Government rejects call for STFC chief to be sacked

DIUS to initiate an organisation review to learn from the budget crisis, Zoe Corbyn reports

June 19, 2008

The Government has rejected pressure from a committee of MPs to sack the chief executive of the Science and Technology Facilities Council. Instead it is to initiate an "organisation review" of the STFC to try to work out what lessons can be learnt from the budget crisis earlier this year, which saw particle physicists and astronomers up in arms over cuts to grants and projects.

The move comes as some research projects initially placed on a draft list of those that could be cut - including the famous Jodrell Bank observatory - edge closer towards being saved.

The Government's commitment to review the STFC is contained in a 37-page response to a report by MPs on the House of Commons Innovation, Universities, Science and Skills (IUSS) Committee, made public this week.

The MPs concluded in May that while the STFC's financial problems were rooted in the limited size of the 2007 science budget settlement, they had been exacerbated by the STFC's "poorly conceived delivery plan, lamentable communication and poor leadership". The MPs said there were "serious questions" about the role and performance of Keith Mason, the STFC chief executive, but stopped short of explicitly demanding his resignation.

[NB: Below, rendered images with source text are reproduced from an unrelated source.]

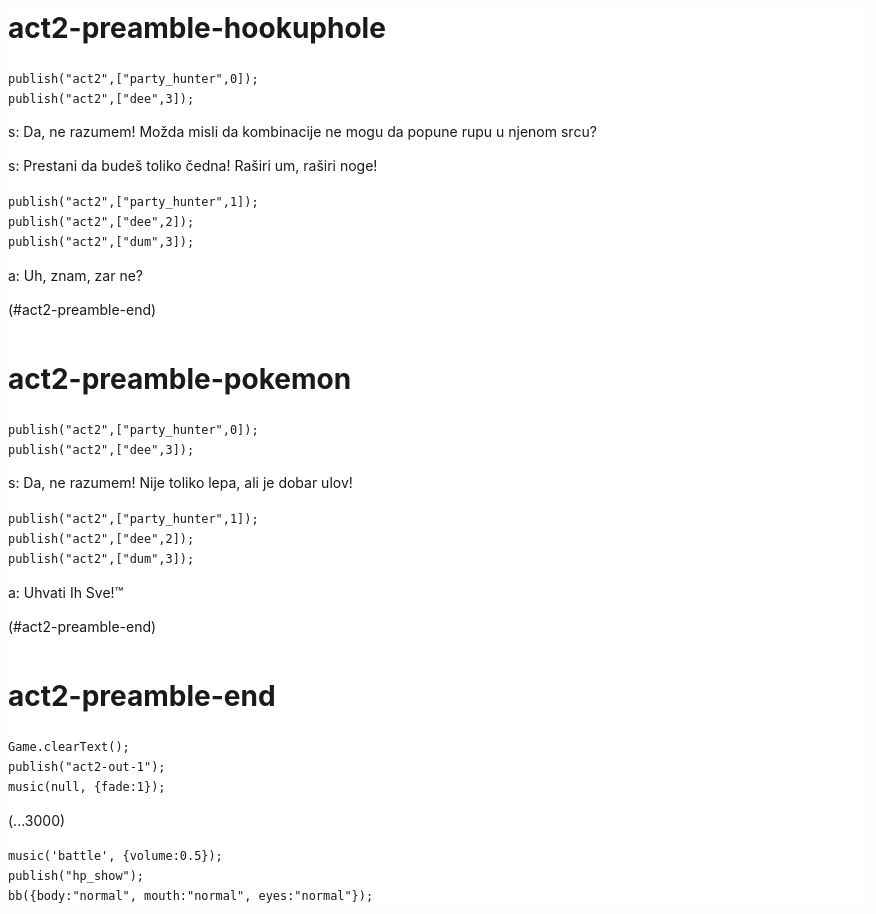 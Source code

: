 # act2-preamble-hookuphole

```
publish("act2",["party_hunter",0]);
publish("act2",["dee",3]);
```

s: Da, ne razumem! Možda misli da kombinacije ne mogu da popune rupu u njenom srcu?

s: Prestani da budeš toliko čedna! Raširi um, raširi noge!

```
publish("act2",["party_hunter",1]);
publish("act2",["dee",2]);
publish("act2",["dum",3]);
```

a: Uh, znam, zar ne?

(#act2-preamble-end)


# act2-preamble-pokemon

```
publish("act2",["party_hunter",0]);
publish("act2",["dee",3]);
```

s: Da, ne razumem! Nije toliko lepa, ali je dobar ulov!

```
publish("act2",["party_hunter",1]);
publish("act2",["dee",2]);
publish("act2",["dum",3]);
```

a: Uhvati Ih Sve!™

(#act2-preamble-end)


# act2-preamble-end

```
Game.clearText();
publish("act2-out-1");
music(null, {fade:1});
```

(...3000)

```
music('battle', {volume:0.5});
publish("hp_show");
bb({body:"normal", mouth:"normal", eyes:"normal"});
```
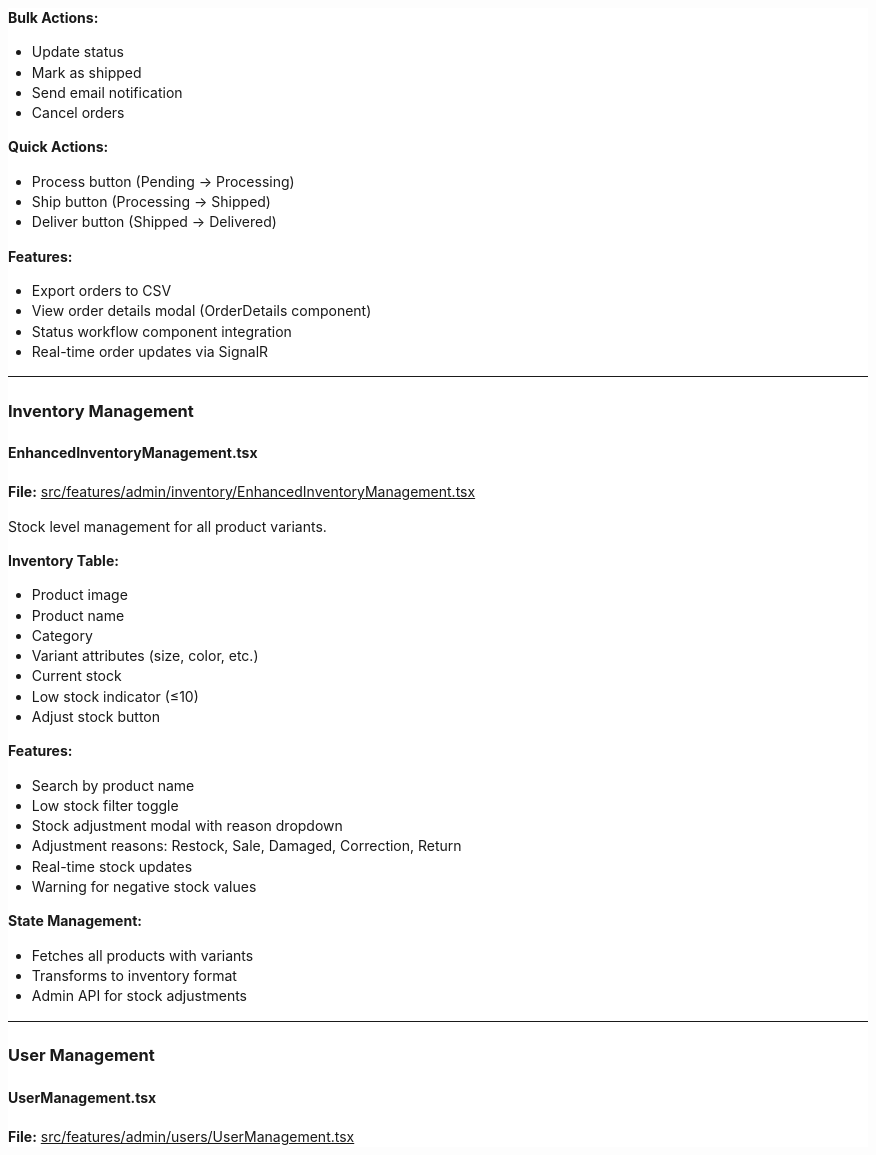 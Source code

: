 **Bulk Actions:**
- Update status
- Mark as shipped
- Send email notification
- Cancel orders

**Quick Actions:**
- Process button (Pending → Processing)
- Ship button (Processing → Shipped)
- Deliver button (Shipped → Delivered)

**Features:**
- Export orders to CSV
- View order details modal (OrderDetails component)
- Status workflow component integration
- Real-time order updates via SignalR

---

### Inventory Management

#### EnhancedInventoryManagement.tsx
**File:** [src/features/admin/inventory/EnhancedInventoryManagement.tsx](src/features/admin/inventory/EnhancedInventoryManagement.tsx)

Stock level management for all product variants.

**Inventory Table:**
- Product image
- Product name
- Category
- Variant attributes (size, color, etc.)
- Current stock
- Low stock indicator (≤10)
- Adjust stock button

**Features:**
- Search by product name
- Low stock filter toggle
- Stock adjustment modal with reason dropdown
- Adjustment reasons: Restock, Sale, Damaged, Correction, Return
- Real-time stock updates
- Warning for negative stock values

**State Management:**
- Fetches all products with variants
- Transforms to inventory format
- Admin API for stock adjustments

---

### User Management

#### UserManagement.tsx
**File:** [src/features/admin/users/UserManagement.tsx](src/features/admin/users/UserManagement.tsx)

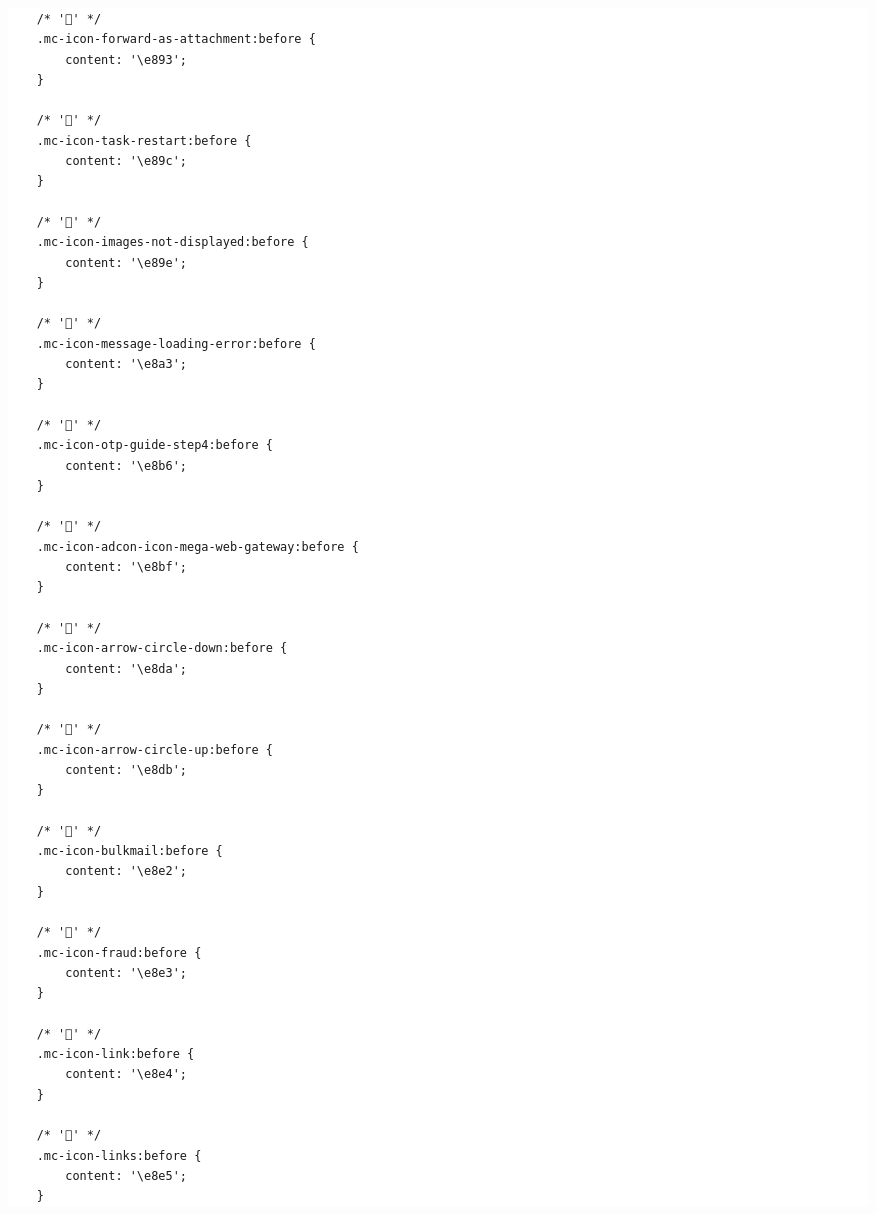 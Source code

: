         /* '' */
        .mc-icon-forward-as-attachment:before {
            content: '\e893';
        }

        /* '' */
        .mc-icon-task-restart:before {
            content: '\e89c';
        }

        /* '' */
        .mc-icon-images-not-displayed:before {
            content: '\e89e';
        }

        /* '' */
        .mc-icon-message-loading-error:before {
            content: '\e8a3';
        }

        /* '' */
        .mc-icon-otp-guide-step4:before {
            content: '\e8b6';
        }

        /* '' */
        .mc-icon-adcon-icon-mega-web-gateway:before {
            content: '\e8bf';
        }

        /* '' */
        .mc-icon-arrow-circle-down:before {
            content: '\e8da';
        }

        /* '' */
        .mc-icon-arrow-circle-up:before {
            content: '\e8db';
        }

        /* '' */
        .mc-icon-bulkmail:before {
            content: '\e8e2';
        }

        /* '' */
        .mc-icon-fraud:before {
            content: '\e8e3';
        }

        /* '' */
        .mc-icon-link:before {
            content: '\e8e4';
        }

        /* '' */
        .mc-icon-links:before {
            content: '\e8e5';
        }
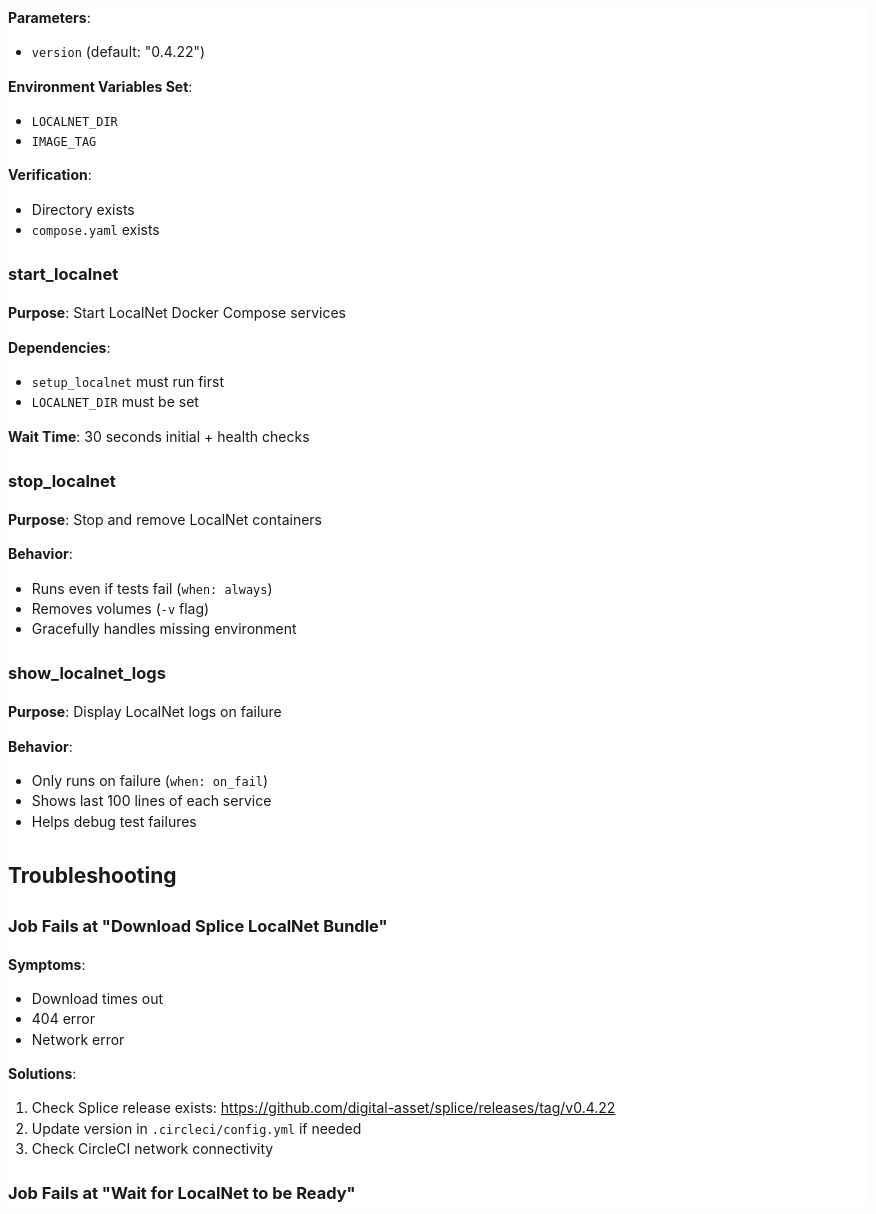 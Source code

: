 **Parameters**:
- `version` (default: "0.4.22")

**Environment Variables Set**:
- `LOCALNET_DIR`
- `IMAGE_TAG`

**Verification**:
- Directory exists
- `compose.yaml` exists

### start_localnet

**Purpose**: Start LocalNet Docker Compose services

**Dependencies**:
- `setup_localnet` must run first
- `LOCALNET_DIR` must be set

**Wait Time**: 30 seconds initial + health checks

### stop_localnet

**Purpose**: Stop and remove LocalNet containers

**Behavior**:
- Runs even if tests fail (`when: always`)
- Removes volumes (`-v` flag)
- Gracefully handles missing environment

### show_localnet_logs

**Purpose**: Display LocalNet logs on failure

**Behavior**:
- Only runs on failure (`when: on_fail`)
- Shows last 100 lines of each service
- Helps debug test failures

## Troubleshooting

### Job Fails at "Download Splice LocalNet Bundle"

**Symptoms**:
- Download times out
- 404 error
- Network error

**Solutions**:
1. Check Splice release exists: https://github.com/digital-asset/splice/releases/tag/v0.4.22
2. Update version in `.circleci/config.yml` if needed
3. Check CircleCI network connectivity

### Job Fails at "Wait for LocalNet to be Ready"
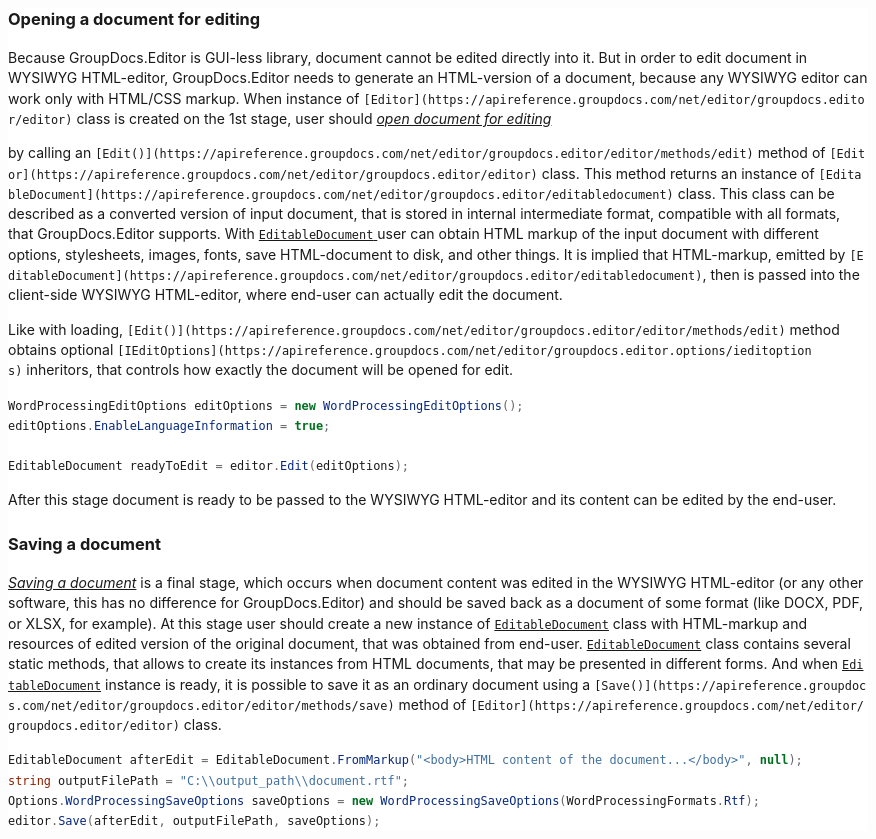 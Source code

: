 ### Opening a document for editing

Because GroupDocs.Editor is GUI-less library, document cannot be edited directly into it. But in order to edit document in WYSIWYG HTML-editor, GroupDocs.Editor needs to generate an HTML-version of a document, because any WYSIWYG editor can work only with HTML/CSS markup. When instance of `[Editor](https://apireference.groupdocs.com/net/editor/groupdocs.editor/editor)` class is created on the 1st stage, user should *[open document for editing](https://docs.groupdocs.com/display/editornet/Edit+document)* 

by calling an `[Edit()](https://apireference.groupdocs.com/net/editor/groupdocs.editor/editor/methods/edit)` method of `[Editor](https://apireference.groupdocs.com/net/editor/groupdocs.editor/editor)` class. This method returns an instance of `[EditableDocument](https://apireference.groupdocs.com/net/editor/groupdocs.editor/editabledocument)` class. This class can be described as a converted version of input document, that is stored in internal intermediate format, compatible with all formats, that GroupDocs.Editor supports. With [`EditableDocument` ](https://apireference.groupdocs.com/net/editor/groupdocs.editor/editabledocument)user can obtain HTML markup of the input document with different options, stylesheets, images, fonts, save HTML-document to disk, and other things. It is implied that HTML-markup, emitted by `[EditableDocument](https://apireference.groupdocs.com/net/editor/groupdocs.editor/editabledocument)`, then is passed into the client-side WYSIWYG HTML-editor, where end-user can actually edit the document.

Like with loading, `[Edit()](https://apireference.groupdocs.com/net/editor/groupdocs.editor/editor/methods/edit)` method obtains optional `[IEditOptions](https://apireference.groupdocs.com/net/editor/groupdocs.editor.options/ieditoptions)` inheritors, that controls how exactly the document will be opened for edit.

```csharp
WordProcessingEditOptions editOptions = new WordProcessingEditOptions();
editOptions.EnableLanguageInformation = true;

EditableDocument readyToEdit = editor.Edit(editOptions);
```

After this stage document is ready to be passed to the WYSIWYG HTML-editor and its content can be edited by the end-user.

### Saving a document

*[Saving a document](https://docs.groupdocs.com/display/editornet/Save+document)* is a final stage, which occurs when document content was edited in the WYSIWYG HTML-editor (or any other software, this has no difference for GroupDocs.Editor) and should be saved back as a document of some format (like DOCX, PDF, or XLSX, for example). At this stage user should create a new instance of [`EditableDocument`](https://apireference.groupdocs.com/net/editor/groupdocs.editor/editabledocument) class with HTML-markup and resources of edited version of the original document, that was obtained from end-user. [`EditableDocument`](https://apireference.groupdocs.com/net/editor/groupdocs.editor/editabledocument) class contains several static methods, that allows to create its instances from HTML documents, that may be presented in different forms. And when [`EditableDocument`](https://apireference.groupdocs.com/net/editor/groupdocs.editor/editabledocument) instance is ready, it is possible to save it as an ordinary document using a `[Save()](https://apireference.groupdocs.com/net/editor/groupdocs.editor/editor/methods/save)` method of `[Editor](https://apireference.groupdocs.com/net/editor/groupdocs.editor/editor)` class.

```csharp
EditableDocument afterEdit = EditableDocument.FromMarkup("<body>HTML content of the document...</body>", null);
string outputFilePath = "C:\\output_path\\document.rtf";
Options.WordProcessingSaveOptions saveOptions = new WordProcessingSaveOptions(WordProcessingFormats.Rtf);
editor.Save(afterEdit, outputFilePath, saveOptions);
```
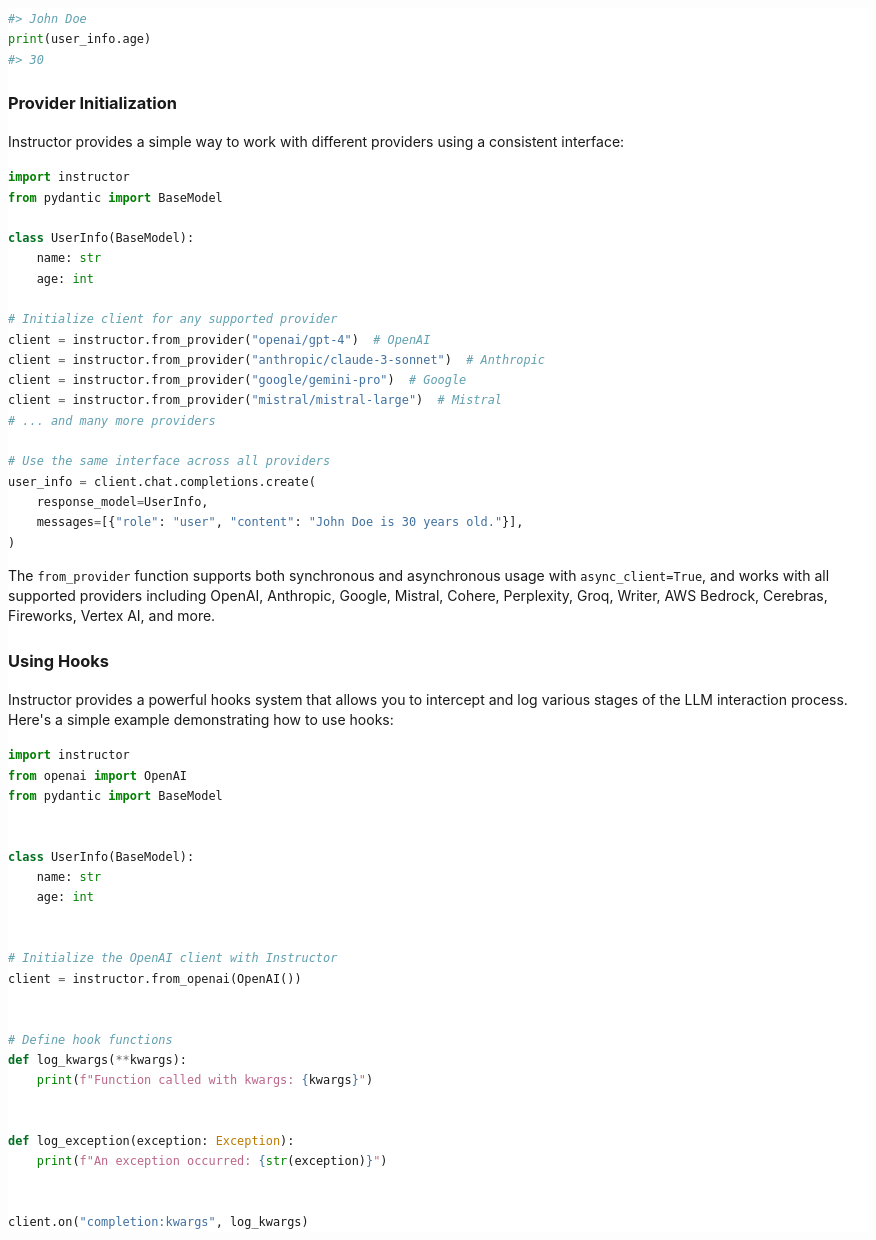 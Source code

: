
 ```python
#> John Doe
print(user_info.age)
#> 30
```

### Provider Initialization

Instructor provides a simple way to work with different providers using a consistent interface:

```python
import instructor
from pydantic import BaseModel

class UserInfo(BaseModel):
    name: str
    age: int

# Initialize client for any supported provider
client = instructor.from_provider("openai/gpt-4")  # OpenAI
client = instructor.from_provider("anthropic/claude-3-sonnet")  # Anthropic
client = instructor.from_provider("google/gemini-pro")  # Google
client = instructor.from_provider("mistral/mistral-large")  # Mistral
# ... and many more providers

# Use the same interface across all providers
user_info = client.chat.completions.create(
    response_model=UserInfo,
    messages=[{"role": "user", "content": "John Doe is 30 years old."}],
)
```

The `from_provider` function supports both synchronous and asynchronous usage with `async_client=True`, and works with all supported providers including OpenAI, Anthropic, Google, Mistral, Cohere, Perplexity, Groq, Writer, AWS Bedrock, Cerebras, Fireworks, Vertex AI, and more.

### Using Hooks

Instructor provides a powerful hooks system that allows you to intercept and log various stages of the LLM interaction process. Here's a simple example demonstrating how to use hooks:

```python
import instructor
from openai import OpenAI
from pydantic import BaseModel


class UserInfo(BaseModel):
    name: str
    age: int


# Initialize the OpenAI client with Instructor
client = instructor.from_openai(OpenAI())


# Define hook functions
def log_kwargs(**kwargs):
    print(f"Function called with kwargs: {kwargs}")


def log_exception(exception: Exception):
    print(f"An exception occurred: {str(exception)}")


client.on("completion:kwargs", log_kwargs)
```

The response to the MPs - which is co-ordinated by the Department for Innovation, Universities and Skills but takes account of the research councils' views - says changes to the leadership of the STFC "at this formative stage would only be disruptive".

The DIUS says instead that the STFC is to be subject to a review comprising both self-assessment and external scrutiny, which will consider everything from its strategy and planning to how it is managing change. The review is to be completed by September.

Phil Willis, the Liberal Democrat chairman of the MPs' committee, said he was "delighted" that there would be a review. "This is the Secretary of State basically telling (the STFC) to pull its finger out," he told Times Higher Education. But he admitted to being "deeply disappointed" with many other elements of the response - including the decision by the STFC to press ahead with implementing most of the cuts in its delivery plan rather than waiting for the separate government-commissioned Wakeham review of physics to report in September. "They certainly could have waited three months," he said.

The response from the Government also says the £80 million "cut" figure used by the STFC is spurious because it had been drawn up against an aspirational target. It also said enough money had been allocated to the STFC and the UK's reputation as a reliable international partner remained in tact.

The response comes as the STFC undertakes a "programmatic review" of its delivery plan that will determine which projects are dropped to keep the STFC within its new budget. After community consultation, the STFC's Science Board has recommended that ten of 25 projects initially stamped "lower priority" be saved. They include the Merlin and e-Merlin network of radio telescopes that contains Jodrell Bank and a project at the Cern particle physics laboratory in Switzerland known as Alice. The final decisions on areas to cut will be taken by the STFC Council in July.